2019年国家统计局年鉴显示,国内应届博士毕业生已经超过6万,加上海归,现在总人数突破10万是必然趋势。而普通高等学校正以每年3万~4万人的增量吸收专任教师岗位人才。这意味着有30%左右的博士将注定被挡在高校正职门外,剩下的大部分还要经过残酷、甚至惨烈的层层选拔,才有机会成为最终的“胜利者”。

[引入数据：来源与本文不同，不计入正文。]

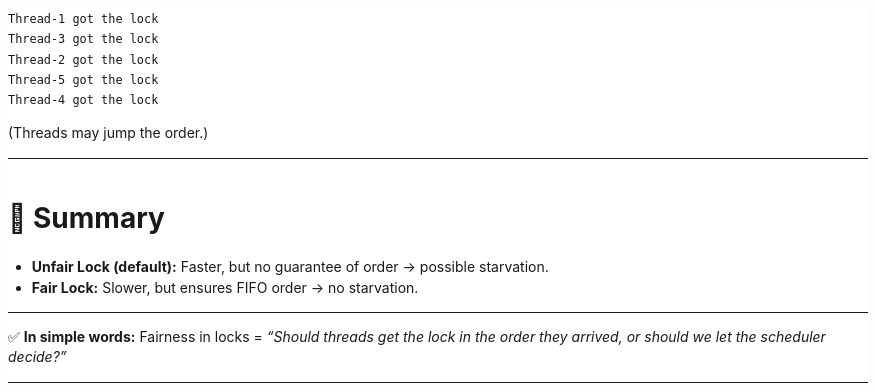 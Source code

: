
 ```
Thread-1 got the lock
Thread-3 got the lock
Thread-2 got the lock
Thread-5 got the lock
Thread-4 got the lock
```

(Threads may jump the order.)

---

# 🔹 Summary

* **Unfair Lock (default):** Faster, but no guarantee of order → possible starvation.
* **Fair Lock:** Slower, but ensures FIFO order → no starvation.

---

✅ **In simple words:**
Fairness in locks = *“Should threads get the lock in the order they arrived, or should we let the scheduler decide?”*

---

面对僧多粥少、难求一职的尴尬现状,“十万博士大军”开始寻求“曲线救国”的方式,比如通过博士后这一特殊职位,先设法迈进高校的门槛,再以此为跳板,一步步挤进“正规军”行列。但事实上,如此美好的期待背后,往往隐藏着危机,稍不留神就会掉入大坑……

常见的博后类型有哪些?

关于博后的认知,门外汉还停留在“这是比博士更牛的学历”的误区里。而学术圈内的在读博士,虽然知道博后是职位,却也难以辨别其光鲜面具下的真实样貌。

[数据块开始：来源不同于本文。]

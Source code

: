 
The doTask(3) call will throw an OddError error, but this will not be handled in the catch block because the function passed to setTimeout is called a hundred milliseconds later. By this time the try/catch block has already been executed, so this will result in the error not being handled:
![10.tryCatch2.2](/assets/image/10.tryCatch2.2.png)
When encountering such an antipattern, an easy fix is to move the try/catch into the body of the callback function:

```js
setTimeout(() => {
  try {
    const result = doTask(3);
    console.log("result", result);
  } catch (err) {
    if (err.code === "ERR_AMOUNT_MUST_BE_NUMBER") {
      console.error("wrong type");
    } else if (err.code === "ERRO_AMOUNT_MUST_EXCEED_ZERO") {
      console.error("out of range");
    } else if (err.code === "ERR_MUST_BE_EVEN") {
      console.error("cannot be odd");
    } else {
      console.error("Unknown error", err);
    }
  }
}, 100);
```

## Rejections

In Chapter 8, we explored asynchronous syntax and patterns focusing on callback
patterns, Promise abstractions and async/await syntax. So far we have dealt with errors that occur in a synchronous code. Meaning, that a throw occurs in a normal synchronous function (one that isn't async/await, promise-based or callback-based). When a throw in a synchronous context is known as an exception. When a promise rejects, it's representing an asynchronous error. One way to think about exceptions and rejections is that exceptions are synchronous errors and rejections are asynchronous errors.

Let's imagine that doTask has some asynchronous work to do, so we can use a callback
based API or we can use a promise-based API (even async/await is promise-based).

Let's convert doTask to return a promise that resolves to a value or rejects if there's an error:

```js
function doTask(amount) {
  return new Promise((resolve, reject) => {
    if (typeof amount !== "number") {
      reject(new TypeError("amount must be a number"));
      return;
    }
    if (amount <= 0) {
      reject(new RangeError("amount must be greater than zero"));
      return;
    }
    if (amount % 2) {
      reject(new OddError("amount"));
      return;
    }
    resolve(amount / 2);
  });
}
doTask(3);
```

在我国现有的在编高校教职序列中,博后本无姓名。换句话说,博后的存在是学校为缓和“教职编制供不应求和需要引进高层次人才”这一矛盾的应变策略。当然,不设上限数量的编外博后职位,确实也有效减缓着就业压力,同时培育着科研潜力股。

目前,博后职位逐渐衍生出以下三种类型:

  • 项目博后。顾名思义,入站就要为一个具体项目组的科学研究付出努力,待遇比普通博后略高,但项目结束之日就是你出站之时,完全没有留校机会。

  • 科研博后。类似于专职科研岗,这是高校争抢优质人才的又一手段,他们往往以高薪吸引基础扎实的博士毕业生进入学校工作,专职科研而不安排教学任务,目的就是能快出成果,冲刺“四青”。比较扎心的是,科研博后同样没有编制,3年一聘用,面临非升即走的困境。它的留校要求也非常苛刻,而且副教授名额有限,竞争压力极大。不过如果个人能力足够突出,仍然能出好成果,发好论文。某种程度上还是可以为自己积累跳槽的筹码。

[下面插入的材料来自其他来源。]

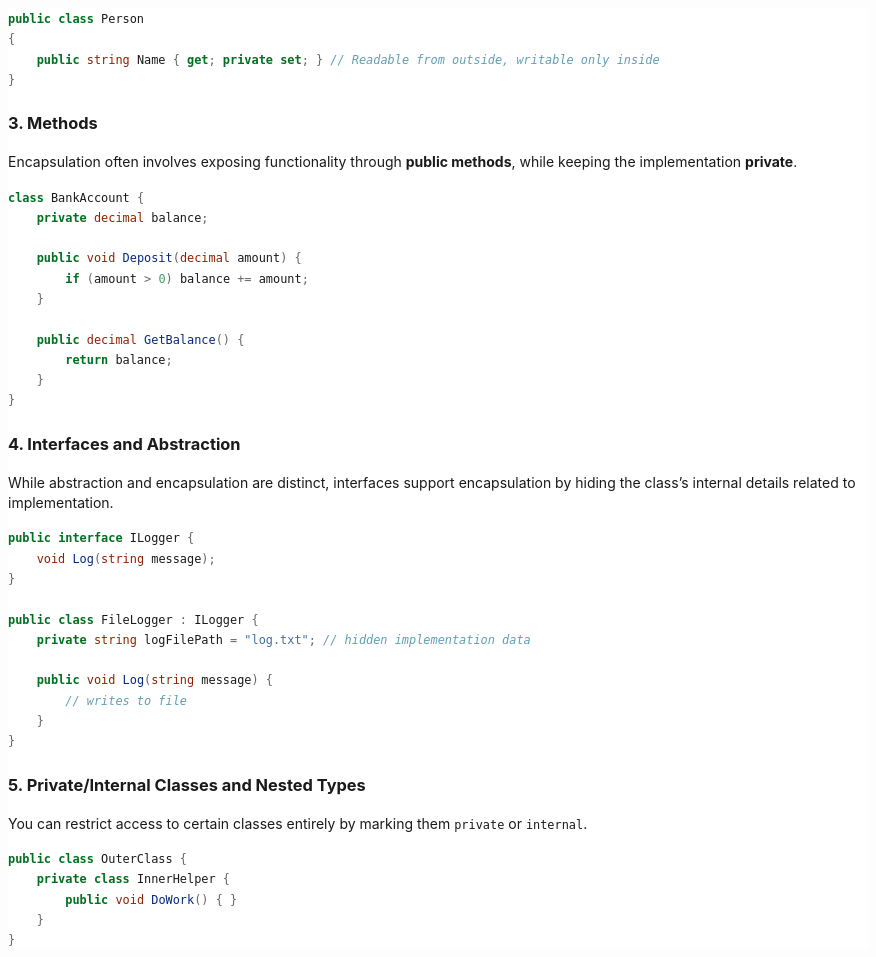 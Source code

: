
 ```cs
public class Person
{
    public string Name { get; private set; } // Readable from outside, writable only inside
}

```

### 3. Methods
Encapsulation often involves exposing functionality through **public methods**, while keeping the implementation **private**.  
```cs
class BankAccount {
    private decimal balance;

    public void Deposit(decimal amount) {
        if (amount > 0) balance += amount;
    }

    public decimal GetBalance() {
        return balance;
    }
}
```

### 4. Interfaces and Abstraction
While abstraction and encapsulation are distinct, interfaces support encapsulation by hiding the class’s internal details related to implementation.  
```cs
public interface ILogger {
    void Log(string message);
}

public class FileLogger : ILogger {
    private string logFilePath = "log.txt"; // hidden implementation data

    public void Log(string message) {
        // writes to file
    }
}
```

### 5. Private/Internal Classes and Nested Types
You can restrict access to certain classes entirely by marking them `private` or `internal`.
```cs
public class OuterClass {
    private class InnerHelper {
        public void DoWork() { }
    }
}
```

  • 师资博后。这大概是博后中的“天坑职位”,所谓师资,本质上就是高校想招聘老师但是又没有编制名额,所以暂时用一部分博后指标先将博士招聘进来,教学、科研“双肩挑”,服务期大约2~3年不等。

要求时时变,待遇别期待

之所以说师资博后是“天坑”职位,不仅仅因为其需要背负“教学+科研”两座大山,更重要的是摇摆不定的政策令人头大,感觉自己就是任人宰割的小羔羊,毫无招架之力。

比如,谈及科研要求,起初承诺发1篇核心期刊论文即可拥有留校资格;没做多久,各类领导又婉转表达,必须拿到省部级课题+论文才能聘讲师;好吧,努努力也不是不可能,未曾想省部级课题申请书还没交上去,新领导上任,考核条件又提升成国家级课题+指定刊物论文。

这时你发现,这应该是该副教授的标准……那么问题来了,合同签了,其他offer推了,招聘季过了,陷入骑虎难下的处境。一怒之下闪出辞职念头,却又望着高昂的离职赔偿金,瞬间只好在心里弱弱哀叹——终究是错付了。

此外,师资博后可以说“付出和回报不成正比”。除了教学和科研,有时还要接受许多杂活儿,没有边界感;而且由于不是学校的“自己人”,福利待遇也一言难尽,基本课时费和工资或许比讲师高,但是五险一金、年终奖、节日奖等其他待遇是否一视同仁就不敢保证了。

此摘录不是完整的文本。